The party has also rejected claims by the Democratic Alliance that it lobbied the IEC to adjust the timetable for the elections, previously scheduled for 27 October, in response to the Constitutional Court’s rejection of the electoral commission’s request to postpone the poll to next February.
The ANC had failed to meet the deadline for candidate registration for 359 ward and proportional representation candidates, affecting 35 municipalities. It was effectively thrown a lifeline by the IEC ruling that candidate registration would now take place after voter registration, set for 18 and 19 September.
The IEC’s interpretation of the court ruling has raised the ire of some opposition parties, which had stood to gain from the governing party being unable to field many of its candidates in a number of provinces, including North West, KwaZulu-Natal and Gauteng.
Addressing a media briefing after the party’s three-day lekgotla, deputy secretary general Jessie Duarte said the ANC rejected the accusations that it “tried to influence the IEC or the Constitutional Court in any way whatsoever”.

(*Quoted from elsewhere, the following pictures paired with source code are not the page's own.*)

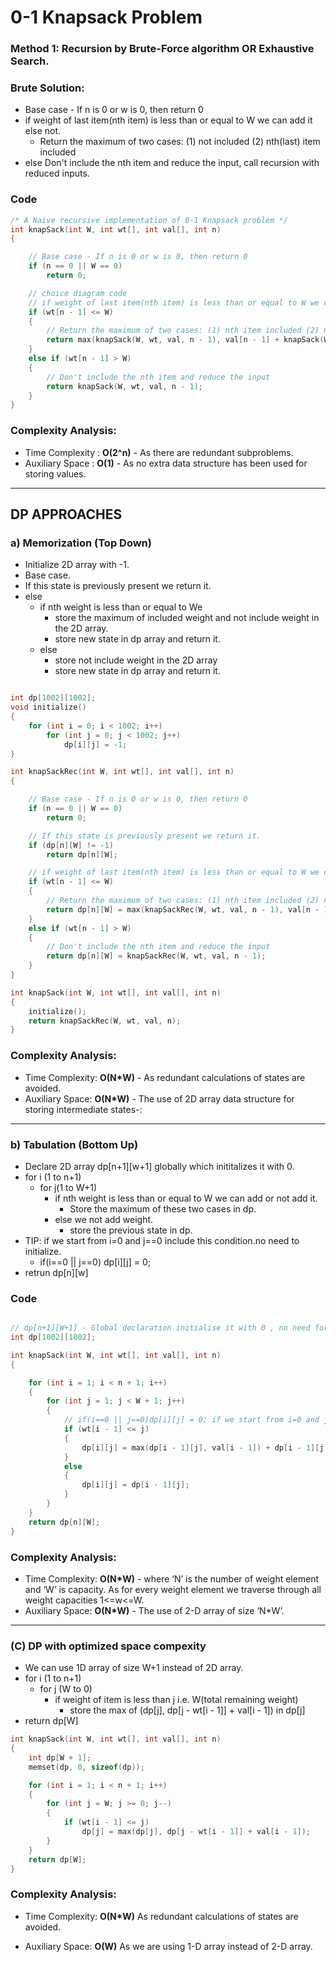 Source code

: # 0-1 Knapsack Problem

### Method 1: Recursion by Brute-Force algorithm OR Exhaustive Search.

### Brute Solution:

- Base case - If n is 0 or w is 0, then return 0
- if weight of last item(nth item) is less than or equal to W we can add it else not.
  - Return the maximum of two cases: (1) not included (2) nth(last) item included
- else Don't include the nth item and reduce the input, call recursion with reduced inputs.

### Code

```cpp
/* A Naive recursive implementation of 0-1 Knapsack problem */
int knapSack(int W, int wt[], int val[], int n)
{

    // Base case - If n is 0 or w is 0, then return 0
    if (n == 0 || W == 0)
        return 0;

    // choice diagram code
    // if weight of last item(nth item) is less than or equal to W we can add it else not.
    if (wt[n - 1] <= W)
    {
        // Return the maximum of two cases: (1) nth item included (2) not included
        return max(knapSack(W, wt, val, n - 1), val[n - 1] + knapSack(W - wt[n - 1], wt, val, n - 1));
    }
    else if (wt[n - 1] > W)
    {
        // Don't include the nth item and reduce the input
        return knapSack(W, wt, val, n - 1);
    }
}
```

### Complexity Analysis:

- Time Complexity : **O(2^n)** - As there are redundant subproblems.
- Auxiliary Space : **O(1)** - As no extra data structure has been used for storing values.

---

## DP APPROACHES

### a) Memorization (Top Down)

- Initialize 2D array with -1.
- Base case.
- If this state is previously present we return it.
- else
  - if nth weight is less than or equal to We
    - store the maximum of included weight and not include weight in the 2D array.
    - store new state in dp array and return it.
  - else
    - store not include weight in the 2D array
    - store new state in dp array and return it.

```cpp

int dp[1002][1002];
void initialize()
{
    for (int i = 0; i < 1002; i++)
        for (int j = 0; j < 1002; j++)
            dp[i][j] = -1;
}

int knapSackRec(int W, int wt[], int val[], int n)
{

    // Base case - If n is 0 or w is 0, then return 0
    if (n == 0 || W == 0)
        return 0;

    // If this state is previously present we return it.
    if (dp[n][W] != -1)
        return dp[n][W];

    // if weight of last item(nth item) is less than or equal to W we can add it else not.
    if (wt[n - 1] <= W)
    {
        // Return the maximum of two cases: (1) nth item included (2) not included
        return dp[n][W] = max(knapSackRec(W, wt, val, n - 1), val[n - 1] + knapSackRec(W - wt[n - 1], wt, val, n - 1));
    }
    else if (wt[n - 1] > W)
    {
        // Don't include the nth item and reduce the input
        return dp[n][W] = knapSackRec(W, wt, val, n - 1);
    }
}

int knapSack(int W, int wt[], int val[], int n)
{
    initialize();
    return knapSackRec(W, wt, val, n);
}
```

### Complexity Analysis:

- Time Complexity: **O(N\*W)** - As redundant calculations of states are avoided.
- Auxiliary Space: **O(N\*W)** - The use of 2D array data structure for storing intermediate states-:

---

### b) Tabulation (Bottom Up)

- Declare 2D array dp[n+1][w+1] globally which inititalizes it with 0.
- for i (1 to n+1)
  - for j(1 to W+1)
    - if nth weight is less than or equal to W we can add or not add it.
      - Store the maximum of these two cases in dp.
    - else we not add weight.
      - store the previous state in dp.
- TIP: if we start from i=0 and j==0 include this condition.no need to initialize.
  - if(i==0 || j==0) dp[i][j] = 0;
- retrun dp[n][w]

### Code

```cpp

// dp[n+1][W+1] - Global declaration initialise it with 0 , no need for initialization, n = i, W = j
int dp[1002][1002];

int knapSack(int W, int wt[], int val[], int n)
{

    for (int i = 1; i < n + 1; i++)
    {
        for (int j = 1; j < W + 1; j++)
        {
            // if(i==0 || j==0)dp[i][j] = 0; if we start from i=0 and j==0 include this condition.
            if (wt[i - 1] <= j)
            {
                dp[i][j] = max(dp[i - 1][j], val[i - 1]) + dp[i - 1][j - wt[i - 1]];
            }
            else
            {
                dp[i][j] = dp[i - 1][j];
            }
        }
    }
    return dp[n][W];
}
```

### Complexity Analysis:

- Time Complexity: **O(N\*W)** - where ‘N’ is the number of weight element and ‘W’ is capacity. As for every weight element we traverse through all weight capacities 1<=w<=W.
- Auxiliary Space: **O(N\*W)** - The use of 2-D array of size ‘N\*W’.

---

### (C) DP with optimized space compexity

- We can use 1D array of size W+1 instead of 2D array.
- for i (1 to n+1)
  - for j (W to 0)
    - if weight of item is less than j i.e. W(total remaining weight)
      - store the max of (dp[j], dp[j - wt[i - 1]] + val[i - 1]) in dp[j]
- return dp[W]

```cpp
int knapSack(int W, int wt[], int val[], int n)
{
    int dp[W + 1];
    memset(dp, 0, sizeof(dp));

    for (int i = 1; i < n + 1; i++)
    {
        for (int j = W; j >= 0; j--)
        {
            if (wt[i - 1] <= j)
                dp[j] = max(dp[j], dp[j - wt[i - 1]] + val[i - 1]);
        }
    }
    return dp[W];
}
```

### Complexity Analysis:

- Time Complexity: **O(N\*W)** As redundant calculations of states are avoided.

- Auxiliary Space: **O(W)** As we are using 1-D array instead of 2-D array.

“We did not and cannot,” Duarte said.
“We understood and accepted the position that they emerged with: that you cannot reopen voter registration without the concomitant opening for enabling people to register as a candidate. Any person who registers as a voter is eligible to stand as a candidate.”

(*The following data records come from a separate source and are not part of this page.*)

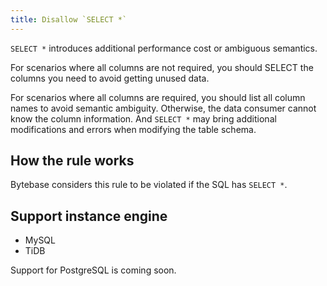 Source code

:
 ```yaml
---
title: Disallow `SELECT *`
---
```


`SELECT *` introduces additional performance cost or ambiguous semantics.

For scenarios where all columns are not required, you should SELECT the columns you need to avoid getting unused data.

For scenarios where all columns are required, you should list all column names to avoid semantic ambiguity. Otherwise, the data consumer cannot know the column information. And `SELECT *` may bring additional modifications and errors when modifying the table schema.

## How the rule works

Bytebase considers this rule to be violated if the SQL has `SELECT *`.

## Support instance engine

- MySQL
- TiDB

Support for PostgreSQL is coming soon. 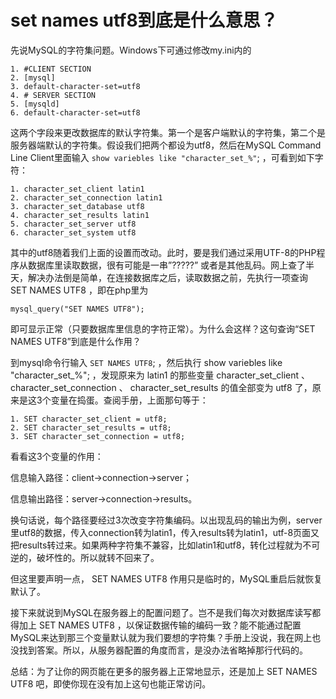 # set names utf8到底是什么意思？

先说MySQL的字符集问题。Windows下可通过修改my.ini内的

```
1. #CLIENT SECTION
2. [mysql]
3. default-character-set=utf8
4. # SERVER SECTION
5. [mysqld]
6. default-character-set=utf8
```

这两个字段来更改数据库的默认字符集。第一个是客户端默认的字符集，第二个是服务器端默认的字符集。假设我们把两个都设为utf8，然后在MySQL Command Line Client里面输入 `show variebles like "character_set_%"`; ，可看到如下字符：

```
1. character_set_client latin1
2. character_set_connection latin1
3. character_set_database utf8
4. character_set_results latin1
5. character_set_server utf8
6. character_set_system utf8
```

其中的utf8随着我们上面的设置而改动。此时，要是我们通过采用UTF-8的PHP程序从数据库里读取数据，很有可能是一串”?????” 或者是其他乱码。网上查了半天，解决办法倒是简单，在连接数据库之后，读取数据之前，先执行一项查询  SET NAMES UTF8 ，即在php里为 

 `mysql_query("SET NAMES UTF8");` 

即可显示正常（只要数据库里信息的字符正常）。为什么会这样？这句查询“SET NAMES UTF8”到底是什么作用？

到mysql命令行输入 `SET NAMES UTF8`; ，然后执行 show variebles like "character_set_%"; ，发现原来为 latin1 的那些变量 character_set_client 、 character_set_connection 、 character_set_results 的值全部变为 utf8 了，原来是这3个变量在捣蛋。查阅手册，上面那句等于：

```
1. SET character_set_client = utf8;
2. SET character_set_results = utf8;
3. SET character_set_connection = utf8;
```

看看这3个变量的作用：

信息输入路径：client→connection→server；

信息输出路径：server→connection→results。

换句话说，每个路径要经过3次改变字符集编码。以出现乱码的输出为例，server里utf8的数据，传入connection转为latin1，传入results转为latin1，utf-8页面又把results转过来。如果两种字符集不兼容，比如latin1和utf8，转化过程就为不可逆的，破坏性的。所以就转不回来了。

但这里要声明一点， SET NAMES UTF8 作用只是临时的，MySQL重启后就恢复默认了。

接下来就说到MySQL在服务器上的配置问题了。岂不是我们每次对数据库读写都得加上 SET NAMES UTF8 ，以保证数据传输的编码一致？能不能通过配置MySQL来达到那三个变量默认就为我们要想的字符集？手册上没说，我在网上也没找到答案。所以，从服务器配置的角度而言，是没办法省略掉那行代码的。

总结：为了让你的网页能在更多的服务器上正常地显示，还是加上 SET NAMES UTF8 吧，即使你现在没有加上这句也能正常访问。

The ANC had withdrawn its application to the electoral court to reopen the deadline, because it had decided it would accept the outcome if the 359 candidates were not allowed to participate — not because it knew what the IEC decision would be, Duarte added.

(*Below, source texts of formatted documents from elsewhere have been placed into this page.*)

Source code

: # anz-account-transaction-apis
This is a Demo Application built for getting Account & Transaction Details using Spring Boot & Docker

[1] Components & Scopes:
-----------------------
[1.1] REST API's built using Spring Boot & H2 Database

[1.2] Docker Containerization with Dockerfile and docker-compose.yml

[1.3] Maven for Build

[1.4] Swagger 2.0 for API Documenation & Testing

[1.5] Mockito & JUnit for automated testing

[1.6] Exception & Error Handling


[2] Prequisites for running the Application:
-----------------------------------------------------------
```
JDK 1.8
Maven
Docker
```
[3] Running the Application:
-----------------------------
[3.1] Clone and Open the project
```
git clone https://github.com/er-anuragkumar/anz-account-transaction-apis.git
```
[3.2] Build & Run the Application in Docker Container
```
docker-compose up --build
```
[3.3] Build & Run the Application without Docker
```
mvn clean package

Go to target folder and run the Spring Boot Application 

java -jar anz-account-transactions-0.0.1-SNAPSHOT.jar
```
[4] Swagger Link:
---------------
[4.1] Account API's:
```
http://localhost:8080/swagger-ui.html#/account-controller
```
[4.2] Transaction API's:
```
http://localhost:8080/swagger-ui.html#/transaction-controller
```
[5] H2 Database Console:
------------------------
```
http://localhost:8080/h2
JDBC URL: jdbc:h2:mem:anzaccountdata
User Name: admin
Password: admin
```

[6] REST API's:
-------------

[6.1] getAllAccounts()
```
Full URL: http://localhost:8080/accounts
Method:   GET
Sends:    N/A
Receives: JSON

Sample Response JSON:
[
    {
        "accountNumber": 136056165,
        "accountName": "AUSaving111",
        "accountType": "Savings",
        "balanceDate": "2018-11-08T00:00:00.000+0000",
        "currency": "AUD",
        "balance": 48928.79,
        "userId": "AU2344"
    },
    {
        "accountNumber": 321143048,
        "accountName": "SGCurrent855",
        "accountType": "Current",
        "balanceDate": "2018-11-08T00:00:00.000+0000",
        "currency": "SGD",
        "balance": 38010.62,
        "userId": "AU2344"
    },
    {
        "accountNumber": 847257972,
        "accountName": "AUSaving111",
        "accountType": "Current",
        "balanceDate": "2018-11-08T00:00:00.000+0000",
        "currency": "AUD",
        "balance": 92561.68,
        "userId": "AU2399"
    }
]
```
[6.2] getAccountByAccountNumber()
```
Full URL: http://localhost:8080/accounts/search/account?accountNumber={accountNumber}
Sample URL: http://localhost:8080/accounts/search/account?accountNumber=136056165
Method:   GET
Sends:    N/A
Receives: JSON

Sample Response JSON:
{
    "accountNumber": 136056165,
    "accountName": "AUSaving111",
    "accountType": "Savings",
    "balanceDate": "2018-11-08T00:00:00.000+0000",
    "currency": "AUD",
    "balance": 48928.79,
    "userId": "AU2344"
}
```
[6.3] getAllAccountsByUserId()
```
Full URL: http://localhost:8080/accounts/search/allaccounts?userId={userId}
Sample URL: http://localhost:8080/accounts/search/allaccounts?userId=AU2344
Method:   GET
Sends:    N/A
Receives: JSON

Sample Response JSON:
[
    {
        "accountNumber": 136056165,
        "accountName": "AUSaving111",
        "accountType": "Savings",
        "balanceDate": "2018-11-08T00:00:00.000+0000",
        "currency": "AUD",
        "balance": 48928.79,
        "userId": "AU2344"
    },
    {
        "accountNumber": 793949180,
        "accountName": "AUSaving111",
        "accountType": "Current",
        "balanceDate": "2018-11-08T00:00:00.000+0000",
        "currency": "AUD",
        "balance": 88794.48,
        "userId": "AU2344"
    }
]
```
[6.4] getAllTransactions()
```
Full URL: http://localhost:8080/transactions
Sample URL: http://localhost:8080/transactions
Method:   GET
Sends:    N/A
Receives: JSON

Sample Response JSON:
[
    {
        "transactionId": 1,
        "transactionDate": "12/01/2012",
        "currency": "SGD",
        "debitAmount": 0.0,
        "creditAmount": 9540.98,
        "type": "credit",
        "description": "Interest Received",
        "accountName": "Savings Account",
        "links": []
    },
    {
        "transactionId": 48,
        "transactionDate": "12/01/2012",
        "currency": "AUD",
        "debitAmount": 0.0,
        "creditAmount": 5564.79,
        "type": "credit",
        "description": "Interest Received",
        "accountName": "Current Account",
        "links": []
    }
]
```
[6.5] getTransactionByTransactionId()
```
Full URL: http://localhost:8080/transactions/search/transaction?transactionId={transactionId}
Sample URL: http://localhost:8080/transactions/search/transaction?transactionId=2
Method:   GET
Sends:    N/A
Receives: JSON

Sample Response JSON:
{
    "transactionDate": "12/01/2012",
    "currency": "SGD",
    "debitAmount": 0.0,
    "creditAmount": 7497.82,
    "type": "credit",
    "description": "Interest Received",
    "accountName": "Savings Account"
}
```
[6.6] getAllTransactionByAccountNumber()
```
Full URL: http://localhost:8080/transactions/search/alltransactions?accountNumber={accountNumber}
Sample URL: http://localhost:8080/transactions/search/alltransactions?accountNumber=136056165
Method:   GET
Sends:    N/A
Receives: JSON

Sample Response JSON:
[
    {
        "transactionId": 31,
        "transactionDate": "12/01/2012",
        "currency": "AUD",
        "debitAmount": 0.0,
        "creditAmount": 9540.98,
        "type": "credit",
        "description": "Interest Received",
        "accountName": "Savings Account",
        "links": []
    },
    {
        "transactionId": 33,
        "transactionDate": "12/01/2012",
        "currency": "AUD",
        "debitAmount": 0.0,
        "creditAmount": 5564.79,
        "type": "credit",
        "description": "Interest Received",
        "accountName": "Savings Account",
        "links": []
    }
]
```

The party had accepted that it might have to “live with”’ being unable to field the candidates and had thus decided to withdraw the electoral court application and wait for the IEC ruling.
Turning to the DA legal challenge, Duarte said the ANC would oppose any such action.
“Whatever legal action that is taken that is unproductive and negative for our democracy and our country, we will oppose,” she said, adding that the ANC was now in election mode, with its manifesto set to be drafted after final consultation with its alliance partners.
It would field candidates in all 4 861 wards around the country and had ambitions to take control of all the metros in the country, including the Cape Town metro, Duarte said.
Candidates and ANC volunteers would canvass door to door, as would other leaders of the party, which would not be holding rallies because of the Covid-19 regulations.
Duarte said the ANC was facing serious financial constraints and was looking at crowd funding, as well as other ways to raise money. It was also considering increasing membership fees and levies.
“We don’t have money,” she said.
The ANC was already busy resolving the internal disputes around candidate selection — one of the issues that had contributed to it missing the deadline — with a cut off now set at 11am on 10 September.
Duarte said the lekgotla had “noted”’ the release of former president Jacob Zuma on medical parole and was “happy” that he was back home with his family and receiving treatment.